BEGIN Supplied records

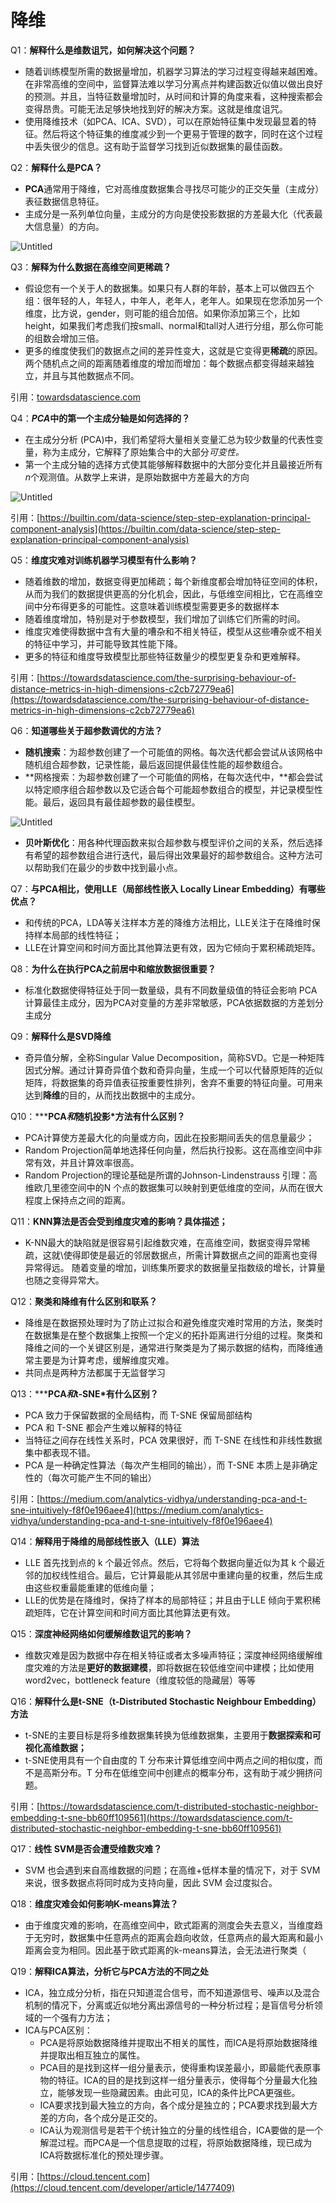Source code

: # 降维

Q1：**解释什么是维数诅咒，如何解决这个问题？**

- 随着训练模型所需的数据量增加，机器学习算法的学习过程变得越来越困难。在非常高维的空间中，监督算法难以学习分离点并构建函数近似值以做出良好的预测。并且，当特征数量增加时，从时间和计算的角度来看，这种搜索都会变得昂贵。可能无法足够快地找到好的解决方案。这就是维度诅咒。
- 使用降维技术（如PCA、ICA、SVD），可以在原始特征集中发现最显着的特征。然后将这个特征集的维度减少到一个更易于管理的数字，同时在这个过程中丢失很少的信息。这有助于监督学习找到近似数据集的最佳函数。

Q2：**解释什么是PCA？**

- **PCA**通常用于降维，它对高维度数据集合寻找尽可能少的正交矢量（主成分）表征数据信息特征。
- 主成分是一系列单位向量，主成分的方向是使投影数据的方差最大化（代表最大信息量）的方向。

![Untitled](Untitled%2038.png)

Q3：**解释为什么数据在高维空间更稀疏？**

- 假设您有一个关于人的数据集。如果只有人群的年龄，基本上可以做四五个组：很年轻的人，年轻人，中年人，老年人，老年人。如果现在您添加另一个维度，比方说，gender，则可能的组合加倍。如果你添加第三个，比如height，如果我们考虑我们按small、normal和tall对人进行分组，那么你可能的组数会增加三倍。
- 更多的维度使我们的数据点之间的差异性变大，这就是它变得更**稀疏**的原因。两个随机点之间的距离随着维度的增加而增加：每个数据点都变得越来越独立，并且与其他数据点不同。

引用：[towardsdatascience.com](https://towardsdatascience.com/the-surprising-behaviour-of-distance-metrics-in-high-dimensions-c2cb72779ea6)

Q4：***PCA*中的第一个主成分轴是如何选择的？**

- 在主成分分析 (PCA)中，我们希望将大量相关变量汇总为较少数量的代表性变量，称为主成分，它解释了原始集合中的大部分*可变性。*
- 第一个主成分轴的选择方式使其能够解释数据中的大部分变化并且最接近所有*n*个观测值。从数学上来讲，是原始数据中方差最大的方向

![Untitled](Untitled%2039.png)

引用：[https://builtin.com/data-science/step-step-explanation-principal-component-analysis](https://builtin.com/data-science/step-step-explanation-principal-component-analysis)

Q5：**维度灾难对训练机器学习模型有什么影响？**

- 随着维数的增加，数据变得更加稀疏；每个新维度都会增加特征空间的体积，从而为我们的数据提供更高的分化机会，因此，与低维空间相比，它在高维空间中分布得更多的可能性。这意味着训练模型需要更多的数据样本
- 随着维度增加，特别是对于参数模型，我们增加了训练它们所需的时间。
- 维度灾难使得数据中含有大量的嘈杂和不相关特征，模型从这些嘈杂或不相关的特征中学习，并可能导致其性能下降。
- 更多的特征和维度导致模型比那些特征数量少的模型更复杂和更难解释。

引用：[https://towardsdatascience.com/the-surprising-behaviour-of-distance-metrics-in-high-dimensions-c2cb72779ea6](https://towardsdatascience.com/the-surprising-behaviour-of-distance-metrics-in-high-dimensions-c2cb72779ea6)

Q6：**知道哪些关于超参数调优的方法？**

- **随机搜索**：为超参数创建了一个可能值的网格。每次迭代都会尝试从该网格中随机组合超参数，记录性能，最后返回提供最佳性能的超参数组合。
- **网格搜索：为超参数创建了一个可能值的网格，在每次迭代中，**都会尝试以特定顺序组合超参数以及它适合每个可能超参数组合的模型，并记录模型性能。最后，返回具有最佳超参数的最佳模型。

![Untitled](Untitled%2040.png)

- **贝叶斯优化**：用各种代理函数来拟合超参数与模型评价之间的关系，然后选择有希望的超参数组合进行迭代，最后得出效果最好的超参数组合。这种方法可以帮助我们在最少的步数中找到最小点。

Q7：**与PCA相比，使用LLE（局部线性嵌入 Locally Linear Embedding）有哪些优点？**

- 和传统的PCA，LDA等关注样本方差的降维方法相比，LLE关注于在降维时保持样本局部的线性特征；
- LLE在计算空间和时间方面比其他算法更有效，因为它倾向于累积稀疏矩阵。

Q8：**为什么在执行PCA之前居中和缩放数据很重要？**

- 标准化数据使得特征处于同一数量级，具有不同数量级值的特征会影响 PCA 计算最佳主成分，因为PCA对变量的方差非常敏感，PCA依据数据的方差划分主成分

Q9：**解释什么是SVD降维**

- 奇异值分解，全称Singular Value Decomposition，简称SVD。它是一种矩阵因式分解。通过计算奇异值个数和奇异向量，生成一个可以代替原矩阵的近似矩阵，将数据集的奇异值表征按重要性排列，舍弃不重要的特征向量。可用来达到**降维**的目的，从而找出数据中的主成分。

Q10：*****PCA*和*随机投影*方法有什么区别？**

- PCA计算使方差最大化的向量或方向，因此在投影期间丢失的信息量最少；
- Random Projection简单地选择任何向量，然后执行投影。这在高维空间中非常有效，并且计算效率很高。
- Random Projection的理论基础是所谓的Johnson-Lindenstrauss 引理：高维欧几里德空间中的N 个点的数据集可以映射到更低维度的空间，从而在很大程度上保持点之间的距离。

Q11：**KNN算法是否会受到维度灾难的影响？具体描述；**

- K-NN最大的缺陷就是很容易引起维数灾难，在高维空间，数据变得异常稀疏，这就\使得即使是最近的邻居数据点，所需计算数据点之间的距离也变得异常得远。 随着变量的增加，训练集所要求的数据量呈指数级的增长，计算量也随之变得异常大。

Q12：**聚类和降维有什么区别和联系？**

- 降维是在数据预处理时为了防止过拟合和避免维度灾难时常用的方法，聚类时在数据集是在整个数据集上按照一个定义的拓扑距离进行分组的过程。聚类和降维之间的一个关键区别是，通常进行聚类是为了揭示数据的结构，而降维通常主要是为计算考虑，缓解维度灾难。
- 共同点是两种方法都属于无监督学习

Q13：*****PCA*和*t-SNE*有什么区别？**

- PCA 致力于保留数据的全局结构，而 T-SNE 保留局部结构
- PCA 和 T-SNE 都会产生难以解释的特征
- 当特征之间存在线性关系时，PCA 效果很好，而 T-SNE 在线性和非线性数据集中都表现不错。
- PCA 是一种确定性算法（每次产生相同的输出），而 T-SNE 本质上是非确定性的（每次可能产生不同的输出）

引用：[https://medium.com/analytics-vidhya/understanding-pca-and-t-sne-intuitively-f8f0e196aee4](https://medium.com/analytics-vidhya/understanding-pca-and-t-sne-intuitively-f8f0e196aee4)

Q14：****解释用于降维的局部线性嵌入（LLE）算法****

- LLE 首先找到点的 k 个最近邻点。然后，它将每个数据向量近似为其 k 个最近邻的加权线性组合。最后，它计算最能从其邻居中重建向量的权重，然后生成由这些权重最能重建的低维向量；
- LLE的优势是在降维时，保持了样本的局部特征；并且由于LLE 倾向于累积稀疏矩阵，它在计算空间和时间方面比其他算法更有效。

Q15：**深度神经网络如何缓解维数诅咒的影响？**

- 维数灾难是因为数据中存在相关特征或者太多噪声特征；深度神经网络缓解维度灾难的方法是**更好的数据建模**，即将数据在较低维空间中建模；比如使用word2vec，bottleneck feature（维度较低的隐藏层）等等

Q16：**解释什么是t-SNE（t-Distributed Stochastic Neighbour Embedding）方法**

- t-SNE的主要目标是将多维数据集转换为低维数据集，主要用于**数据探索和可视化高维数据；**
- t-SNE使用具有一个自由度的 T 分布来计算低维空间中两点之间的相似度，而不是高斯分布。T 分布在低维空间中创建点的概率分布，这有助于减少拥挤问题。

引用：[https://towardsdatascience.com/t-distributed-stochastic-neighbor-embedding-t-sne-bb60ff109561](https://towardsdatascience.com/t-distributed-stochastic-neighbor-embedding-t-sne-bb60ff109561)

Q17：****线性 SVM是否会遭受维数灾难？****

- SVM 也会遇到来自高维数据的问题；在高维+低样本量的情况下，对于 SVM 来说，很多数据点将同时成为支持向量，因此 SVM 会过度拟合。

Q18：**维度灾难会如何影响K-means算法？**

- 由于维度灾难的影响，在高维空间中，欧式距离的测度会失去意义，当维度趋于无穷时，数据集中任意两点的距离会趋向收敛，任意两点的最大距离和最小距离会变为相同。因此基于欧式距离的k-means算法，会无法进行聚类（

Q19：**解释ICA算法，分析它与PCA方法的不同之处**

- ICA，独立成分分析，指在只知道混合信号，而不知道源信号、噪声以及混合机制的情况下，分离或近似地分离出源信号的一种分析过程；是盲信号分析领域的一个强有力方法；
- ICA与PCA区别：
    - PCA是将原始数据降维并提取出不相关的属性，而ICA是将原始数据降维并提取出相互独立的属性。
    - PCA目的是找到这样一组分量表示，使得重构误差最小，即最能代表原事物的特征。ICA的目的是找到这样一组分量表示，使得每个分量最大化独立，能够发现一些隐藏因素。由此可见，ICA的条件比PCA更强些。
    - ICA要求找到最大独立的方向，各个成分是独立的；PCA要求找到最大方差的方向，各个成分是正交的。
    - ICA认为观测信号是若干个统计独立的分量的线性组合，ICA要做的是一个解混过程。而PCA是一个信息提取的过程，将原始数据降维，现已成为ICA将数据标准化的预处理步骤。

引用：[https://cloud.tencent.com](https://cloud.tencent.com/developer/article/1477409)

END Supplied records
BEGIN Supplied records

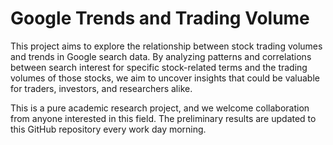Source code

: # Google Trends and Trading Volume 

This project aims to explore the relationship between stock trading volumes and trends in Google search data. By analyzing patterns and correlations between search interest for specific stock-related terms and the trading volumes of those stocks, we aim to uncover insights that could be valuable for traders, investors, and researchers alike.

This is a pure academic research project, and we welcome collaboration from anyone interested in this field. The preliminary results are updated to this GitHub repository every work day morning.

END Supplied records
BEGIN Supplied records

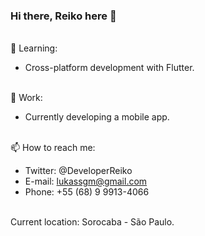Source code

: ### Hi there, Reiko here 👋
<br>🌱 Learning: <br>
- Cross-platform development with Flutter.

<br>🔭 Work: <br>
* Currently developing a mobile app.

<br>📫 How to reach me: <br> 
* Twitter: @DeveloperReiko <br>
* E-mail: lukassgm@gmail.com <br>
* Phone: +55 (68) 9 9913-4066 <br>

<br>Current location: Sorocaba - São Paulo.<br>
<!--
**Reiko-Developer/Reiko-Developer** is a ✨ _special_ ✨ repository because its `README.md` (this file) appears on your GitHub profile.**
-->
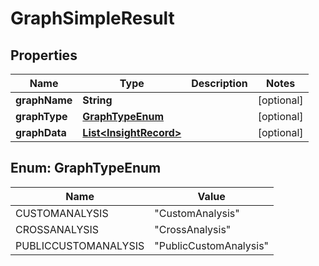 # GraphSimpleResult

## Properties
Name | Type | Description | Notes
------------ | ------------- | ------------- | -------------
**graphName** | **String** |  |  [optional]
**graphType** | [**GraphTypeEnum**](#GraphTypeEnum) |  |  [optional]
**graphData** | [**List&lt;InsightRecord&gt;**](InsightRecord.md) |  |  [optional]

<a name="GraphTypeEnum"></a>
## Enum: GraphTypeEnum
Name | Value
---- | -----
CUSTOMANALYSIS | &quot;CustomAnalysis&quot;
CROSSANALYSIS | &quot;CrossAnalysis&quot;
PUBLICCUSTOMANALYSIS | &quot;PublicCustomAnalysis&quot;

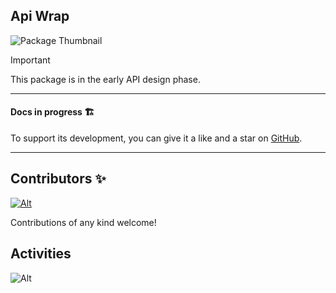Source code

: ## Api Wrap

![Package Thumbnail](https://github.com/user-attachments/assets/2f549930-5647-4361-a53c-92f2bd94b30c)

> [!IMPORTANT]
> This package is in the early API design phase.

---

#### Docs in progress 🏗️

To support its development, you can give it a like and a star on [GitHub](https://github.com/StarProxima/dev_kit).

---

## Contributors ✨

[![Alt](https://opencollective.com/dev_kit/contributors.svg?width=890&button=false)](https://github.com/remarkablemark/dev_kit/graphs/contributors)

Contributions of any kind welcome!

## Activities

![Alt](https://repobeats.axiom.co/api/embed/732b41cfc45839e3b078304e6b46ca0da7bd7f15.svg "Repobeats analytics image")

END Supplied records

Task: Could you transcribe exactly the entries above, but only the lines from the one with "<br>📫 How to reach me: <br>" through the one with "## Api Wrap", and without pictures?

Reply:
<br>📫 How to reach me: <br> 
* Twitter: @DeveloperReiko <br>
* E-mail: lukassgm@gmail.com <br>
* Phone: +55 (68) 9 9913-4066 <br>

<br>Current location: Sorocaba - São Paulo.<br>
<!--
**Reiko-Developer/Reiko-Developer** is a ✨ _special_ ✨ repository because its `README.md` (this file) appears on your GitHub profile.**
-->
 # GraphSimpleResult

## Properties
Name | Type | Description | Notes
------------ | ------------- | ------------- | -------------
**graphName** | **String** |  |  [optional]
**graphType** | [**GraphTypeEnum**](#GraphTypeEnum) |  |  [optional]
**graphData** | [**List&lt;InsightRecord&gt;**](InsightRecord.md) |  |  [optional]

<a name="GraphTypeEnum"></a>
## Enum: GraphTypeEnum
Name | Value
---- | -----
CUSTOMANALYSIS | &quot;CustomAnalysis&quot;
CROSSANALYSIS | &quot;CrossAnalysis&quot;
PUBLICCUSTOMANALYSIS | &quot;PublicCustomAnalysis&quot;

Source code

: ## Api Wrap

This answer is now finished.